- What this task involves
When the string "Modular" occurs in a line of the listing below, return that line.

++++++++

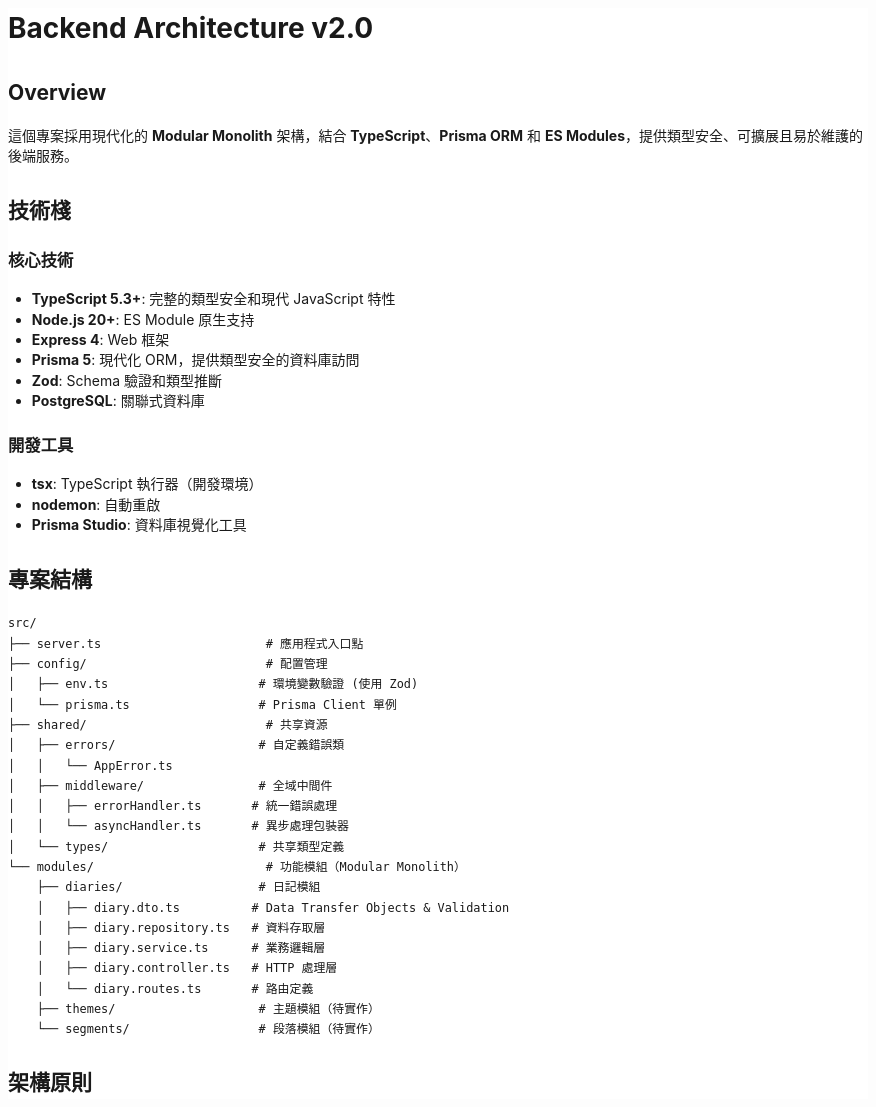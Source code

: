 # Backend Architecture v2.0

## Overview

這個專案採用現代化的 **Modular Monolith** 架構，結合 **TypeScript**、**Prisma ORM** 和 **ES Modules**，提供類型安全、可擴展且易於維護的後端服務。

## 技術棧

### 核心技術
- **TypeScript 5.3+**: 完整的類型安全和現代 JavaScript 特性
- **Node.js 20+**: ES Module 原生支持
- **Express 4**: Web 框架
- **Prisma 5**: 現代化 ORM，提供類型安全的資料庫訪問
- **Zod**: Schema 驗證和類型推斷
- **PostgreSQL**: 關聯式資料庫

### 開發工具
- **tsx**: TypeScript 執行器（開發環境）
- **nodemon**: 自動重啟
- **Prisma Studio**: 資料庫視覺化工具

## 專案結構

```
src/
├── server.ts                       # 應用程式入口點
├── config/                         # 配置管理
│   ├── env.ts                     # 環境變數驗證 (使用 Zod)
│   └── prisma.ts                  # Prisma Client 單例
├── shared/                         # 共享資源
│   ├── errors/                    # 自定義錯誤類
│   │   └── AppError.ts
│   ├── middleware/                # 全域中間件
│   │   ├── errorHandler.ts       # 統一錯誤處理
│   │   └── asyncHandler.ts       # 異步處理包裝器
│   └── types/                     # 共享類型定義
└── modules/                        # 功能模組（Modular Monolith）
    ├── diaries/                   # 日記模組
    │   ├── diary.dto.ts          # Data Transfer Objects & Validation
    │   ├── diary.repository.ts   # 資料存取層
    │   ├── diary.service.ts      # 業務邏輯層
    │   ├── diary.controller.ts   # HTTP 處理層
    │   └── diary.routes.ts       # 路由定義
    ├── themes/                    # 主題模組（待實作）
    └── segments/                  # 段落模組（待實作）
```

## 架構原則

++++++++

- Answer to this exercise
這個專案採用現代化的 **Modular Monolith** 架構，結合 **TypeScript**、**Prisma ORM** 和 **ES Modules**，提供類型安全、可擴展且易於維護的後端服務。
└── modules/                        # 功能模組（Modular Monolith）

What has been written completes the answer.